L’OSINT est donc un outil puissant qui permet à tout-à-chacun de mettre en place une unité de renseignement.
 
  • Aux "osinteurs" en herbe, il a recommandé de ne pas prendre de risques et de s’abstenir à prendre des initiatives hasardeuses.
  • Aux organisations souhaitant se prémunir contre les risques liés à l'OSINT de mener une réflexion sur leurs usages sur les réseaux sociaux et leurs partenaires économiques.
 
En effet, les évolutions technologiques étant particulièrement rapides des actions qui étaient considérées encore comme impossibles il y a deux ans ne le sont plus, mais en plus à des prix que l’on peut juger acceptables, comme par exemple la reconstitution de clés à partir d’une photographie et une imprimante 3D, même chose avec les photographies de pass-entreprise, qui à défaut d’être fonctionnels peuvent faire illusion.

Il déplore :
 
  • Les partages excessifs sur les réseaux sociaux : Le besoin compulsif et constant de partager sa vie sur les réseaux sociaux fournit un volume important d'informations qui peut être détourné. S. Hajri souligne que des détails apparemment anodins, comme la photo d'un restaurant, un commentaire laissé auprès d’un professionnel, peut révéler des informations de localisation et des habitudes.
  • Le mélange vie professionnelle et personnelle : Utiliser une adresse mail professionnelle pour des comptes personnels ou vice versa facilite le travail des attaquants qui peuvent relier différentes facettes de la vie d'une cible et exploiter les faiblesses de l'une pour atteindre l'autre.
  • Le manque de sensibilisation : Sylvain Hajri regrette le manque de sensibilisation du grand public et des entreprises aux malveillances informatiques. Il cite l'exemple de la Chine qui diffuse des vidéos de sensibilisation dans ses TGV, une initiative qu'il aimerait voir en France.
  • Mauvaise configuration des outils de tracking : L'utilisation d'identifiants Google Analytics (UA) ou de "favicon" identiques sur plusieurs sites web permet de relier ces sites entre eux, même s'ils semblent distincts. Cela peut révéler des réseaux d'influence ou de désinformation.
  • Négligence de la sécurité opérationnelle (OPSEC) : S. Hajri insiste sur l'importance de la sécurité opérationnelle pour les "osinteurs". Il met en garde contre les risques de se faire détecter lors d'investigations, notamment en utilisant sa propre adresse IP ou son nom réel.

Quelques conseils

  • Réaliser des audits réguliers pour évaluer l'exposition numérique de l'organisation.
  • Penser "pivot" : c’est-à-dire rebondir d'une information à l'autre pour approfondir l'investigation.
  • Maintenir une bonne sécurité opérationnelle (OPSEC) pour éviter d'être détecté lors des investigations.
  • Privilégier les données les plus fraîches, fiables et les moins altérées.
 
La présentation de Sylvain Hajri a mis en évidence le potentiel considérable de l'OSINT, tant pour les services de renseignement que pour les entreprises, les journalistes et les citoyens.
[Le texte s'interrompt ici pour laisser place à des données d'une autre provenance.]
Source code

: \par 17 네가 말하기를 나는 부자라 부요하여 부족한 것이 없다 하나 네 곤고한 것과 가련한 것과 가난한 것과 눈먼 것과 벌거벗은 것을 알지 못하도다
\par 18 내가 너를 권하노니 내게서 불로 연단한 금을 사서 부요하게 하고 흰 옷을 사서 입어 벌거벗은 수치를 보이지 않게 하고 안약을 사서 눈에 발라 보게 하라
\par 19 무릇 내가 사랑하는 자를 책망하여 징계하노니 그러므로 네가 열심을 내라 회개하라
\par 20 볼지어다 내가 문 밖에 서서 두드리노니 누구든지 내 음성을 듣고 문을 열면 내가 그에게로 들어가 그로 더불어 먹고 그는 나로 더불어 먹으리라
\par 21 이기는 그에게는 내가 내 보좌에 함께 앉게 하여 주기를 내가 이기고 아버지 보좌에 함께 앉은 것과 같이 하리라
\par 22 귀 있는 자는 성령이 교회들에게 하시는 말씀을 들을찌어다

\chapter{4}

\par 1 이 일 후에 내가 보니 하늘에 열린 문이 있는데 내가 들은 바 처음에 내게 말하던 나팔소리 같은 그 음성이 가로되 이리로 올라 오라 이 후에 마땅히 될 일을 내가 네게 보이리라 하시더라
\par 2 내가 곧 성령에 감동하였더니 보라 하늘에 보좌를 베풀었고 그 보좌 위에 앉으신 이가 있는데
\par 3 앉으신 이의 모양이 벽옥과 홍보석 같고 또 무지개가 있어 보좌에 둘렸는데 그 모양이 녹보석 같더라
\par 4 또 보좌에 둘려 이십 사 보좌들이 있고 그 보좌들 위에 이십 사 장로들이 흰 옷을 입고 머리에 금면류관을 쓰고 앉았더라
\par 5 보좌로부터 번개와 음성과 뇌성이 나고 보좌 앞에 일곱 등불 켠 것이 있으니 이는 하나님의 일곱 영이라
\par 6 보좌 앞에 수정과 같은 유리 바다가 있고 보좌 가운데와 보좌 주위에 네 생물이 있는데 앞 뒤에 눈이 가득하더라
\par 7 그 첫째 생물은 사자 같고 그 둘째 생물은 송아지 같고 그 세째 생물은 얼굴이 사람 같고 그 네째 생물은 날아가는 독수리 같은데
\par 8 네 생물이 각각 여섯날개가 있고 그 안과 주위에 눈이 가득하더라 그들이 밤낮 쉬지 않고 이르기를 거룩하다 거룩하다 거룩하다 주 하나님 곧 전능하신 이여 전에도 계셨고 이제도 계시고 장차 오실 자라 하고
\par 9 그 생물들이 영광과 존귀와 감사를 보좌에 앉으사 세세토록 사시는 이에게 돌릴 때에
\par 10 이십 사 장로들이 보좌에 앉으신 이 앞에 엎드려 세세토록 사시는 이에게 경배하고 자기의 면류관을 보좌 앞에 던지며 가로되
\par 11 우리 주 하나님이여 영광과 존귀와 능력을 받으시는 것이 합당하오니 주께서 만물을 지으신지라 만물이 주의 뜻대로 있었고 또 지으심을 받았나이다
En maîtrisant cet outil puissant, il est possible de décrypter l'information, de lutter contre la désinformation et de protéger ses intérêts.

Quelques outils

  • Hunter.io: Cet outil permet de découvrir les adresses e-mail associées à un nom de domaine, ce qui facilite l'identification des employés d'une entreprise.
  • Opérateurs booléens (Google Dorks): Ces requêtes de recherche avancées permettent d'affiner les résultats sur Google et de trouver des informations spécifiques, comme des CV partagés publiquement.
  • Lusha: Cette application permet de trouver les numéros de téléphone et les adresses e-mail de certaines personnes.
  • Outils de visualisation d'imagerie satellite: Des plateformes telles que Sentinel Hub et Google Earth permettent d'accéder à des images satellites pour surveiller les zones d'intérêt, identifier les mouvements de troupes et analyser les infrastructures.
  • Cartes collaboratives: Des sites Web tels que KartaView et Mapillary proposent des images de type Street View soumises par les utilisateurs, qui peuvent révéler des informations non disponibles sur Google Street View.

#OSINT : A strategic asset for intelligence agencies ?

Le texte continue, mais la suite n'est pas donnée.